In the past thirty days, I attended WWE‘s latest pay-per-view, Clash Of Champions, as well as a local indie wrestling show. I decided to take careful note of how much I spent at each event. My goal was neither to bash the WWE nor speak poorly of, in this case, Chaotic Wrestling. Both were extremely enjoyable in very different ways.
A problem that might be specific to Boston, it is nearly impossible to drive into the city and park at the TD Garden. Because of this, most people will take the T into the city. While this isn’t a big deal, it is worth noting it’ll cost you about four dollars to get to and from the venue. Parking at the Garden would be significantly more expensive, so public transportation is definitely the way to go.
The cheapest seats in the stadium were $44 after fees. Once you have arrived, if you look to indulge in an adult beverage, a beer will cost you $9. Merchandise is the same price you would pay on WWEShop.com, but obviously without any shipping and handling fees. But none of these things are particularly necessary. Let’s get to the show.
There are few experiences that compare to the WWE live. The atmosphere in the arena is electric. Thousands of people come to the arena for an event that comes to town once or twice a year. The fans certainly add to the experience, and I have found that the higher you are in the arena, the more friendly and rambunctious the fans are.
The event itself is a spectacle of the grandest scale. In an industry where larger-than-life is the standard, no one does it quite like the WWE. The lights, the sound, the videos, everything is so pristine. This is also true of their matches. Though this can be a very good thing, when something is botched, it looks particularly bad. When it happens, it takes the viewer out of the match, and at times, it can take quite a while to get back into it. Overall, if you attend a WWE event, you will quickly learn why it is called sports entertainment. For the four hour show, including pre-show, I spent just under $70 for the show, two beers, and transportation to and from the arena.
Chaotic Wrestling might not be the biggest name in the country, but it has birthed many stars. Kofi Kingston, Sasha Banks, Tommaso Ciampa, and, most relevant to this show, War Beard Hanson have all come through the ranks. The particular show I attended was at a local Elks lodge. While public transportation wasn’t necessary, there was extremely limited parking between the wrestlers and the fans excited to see indie wrestling. We parked behind the pizza parlor next door. Upon entering the building, I told them I had three general admission tickets under my name. Our hands were stamped and we headed into the function hall.
Doors opened at 7:15. We got to the venue at about 7:40, and general admission seating was full. There were plenty of fans standing behind the seats. General admission tickets were $15. The first three rows were $18. Unfortunately, a family of four was unable to make the show, and my group became the lucky beneficiaries. There were several wrestlers in a side room looking to move t-shirts and other products. The room was quite overcrowded, so I opted to pick up a beer at the cash-only bar. $4.25 for a light beer was a much better deal than $9. How did the show compare?
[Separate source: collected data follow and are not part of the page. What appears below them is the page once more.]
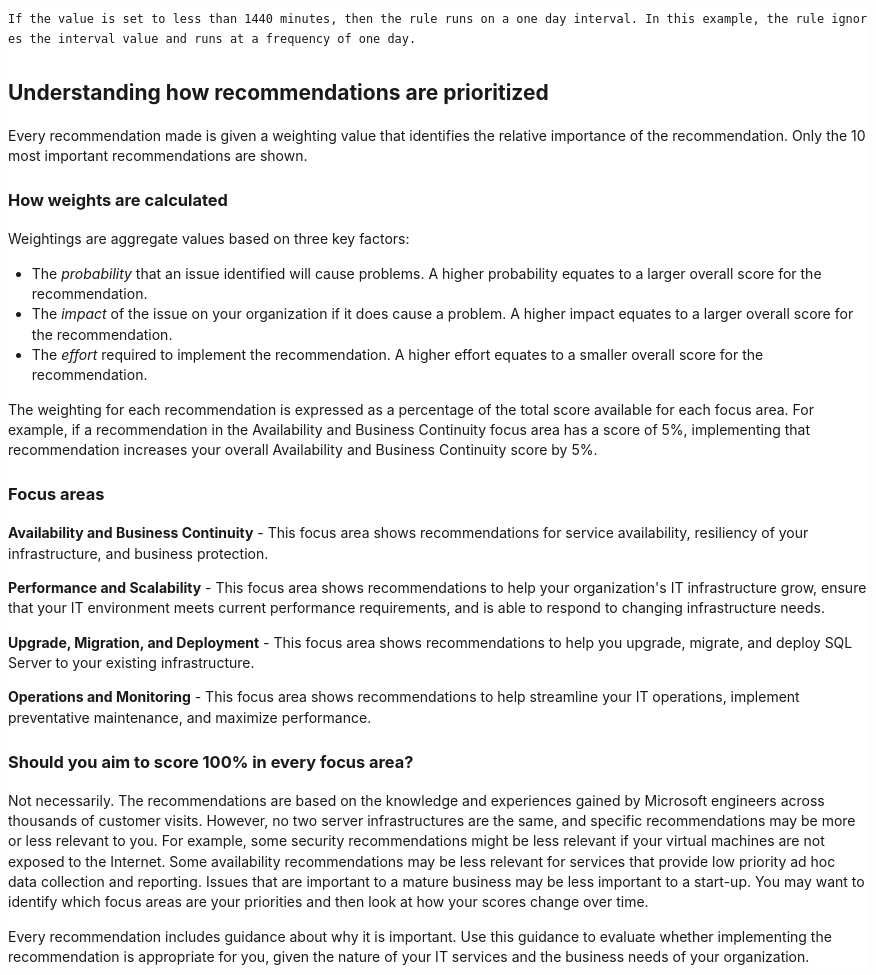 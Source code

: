     If the value is set to less than 1440 minutes, then the rule runs on a one day interval. In this example, the rule ignores the interval value and runs at a frequency of one day.


## Understanding how recommendations are prioritized

Every recommendation made is given a weighting value that identifies the relative importance of the recommendation. Only the 10 most important recommendations are shown.

### How weights are calculated

Weightings are aggregate values based on three key factors:

- The *probability* that an issue identified will cause problems. A higher probability equates to a larger overall score for the recommendation.
- The *impact* of the issue on your organization if it does cause a problem. A higher impact equates to a larger overall score for the recommendation.
- The *effort* required to implement the recommendation. A higher effort equates to a smaller overall score for the recommendation.

The weighting for each recommendation is expressed as a percentage of the total score available for each focus area. For example, if a recommendation in the Availability and Business Continuity focus area has a score of 5%, implementing that recommendation increases your overall Availability and Business Continuity score by 5%.

### Focus areas

**Availability and Business Continuity** - This focus area shows recommendations for service availability, resiliency of your infrastructure, and business protection.

**Performance and Scalability** - This focus area shows recommendations to help your organization's IT infrastructure grow, ensure that your IT environment meets current performance requirements, and is able to respond to changing infrastructure needs.

**Upgrade, Migration, and Deployment** - This focus area shows recommendations to help you upgrade, migrate, and deploy SQL Server to your existing infrastructure.

**Operations and Monitoring** - This focus area shows recommendations to help streamline your IT operations, implement preventative maintenance, and maximize performance.

### Should you aim to score 100% in every focus area?

Not necessarily. The recommendations are based on the knowledge and experiences gained by Microsoft engineers across thousands of customer visits. However, no two server infrastructures are the same, and specific recommendations may be more or less relevant to you. For example, some security recommendations might be less relevant if your virtual machines are not exposed to the Internet. Some availability recommendations may be less relevant for services that provide low priority ad hoc data collection and reporting. Issues that are important to a mature business may be less important to a start-up. You may want to identify which focus areas are your priorities and then look at how your scores change over time.

Every recommendation includes guidance about why it is important. Use this guidance to evaluate whether implementing the recommendation is appropriate for you, given the nature of your IT services and the business needs of your organization.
The video and sound production were slightly above what one might expect from an indie wrestling promotion in an Elks Club. The talent was top notch as well. Wrestlers well on their way to becoming household names like JT Dunn, Josh Briggs, Brian Milonas, Ashley Vox, and Delmi Exo put on great matches. It is always nice to see talent from CZW, Chikara, and ROH all at your local indie. This show was War Beard Hanson’s last match before heading to the WWE, so of course, he was the man of the night. A smaller, more intimate environment lead to a much different experience than a WWE show. This felt like wrestling in its truest form. It doesn’t have quite the same shine as a bigger event, but it felt right anyway. And at just under $20, it is something much more doable on a regular basis.
— Chaotic Wrestling (@ChaoticWrestlin) January 13, 2018
So, at the end of the day, which is the better option? That is a difficult question. The unique experience of attending a WWE event is worth the extra expense on perhaps a yearly basis. The local indie wrestling show can easily become a regular event in your life since the costs are so low. Supporting indie wrestling is very important to a lot of fans, but if you prefer to stick to WWE, Impact Wrestling, or anyone else, that’s fine too. At the end of the day, if you are a fan, then that should be enough. How you enjoy the product is completely up to you. How you choose to enjoy wrestling is a personal decision, we’re just glad you’ve decided to make us part of your experience.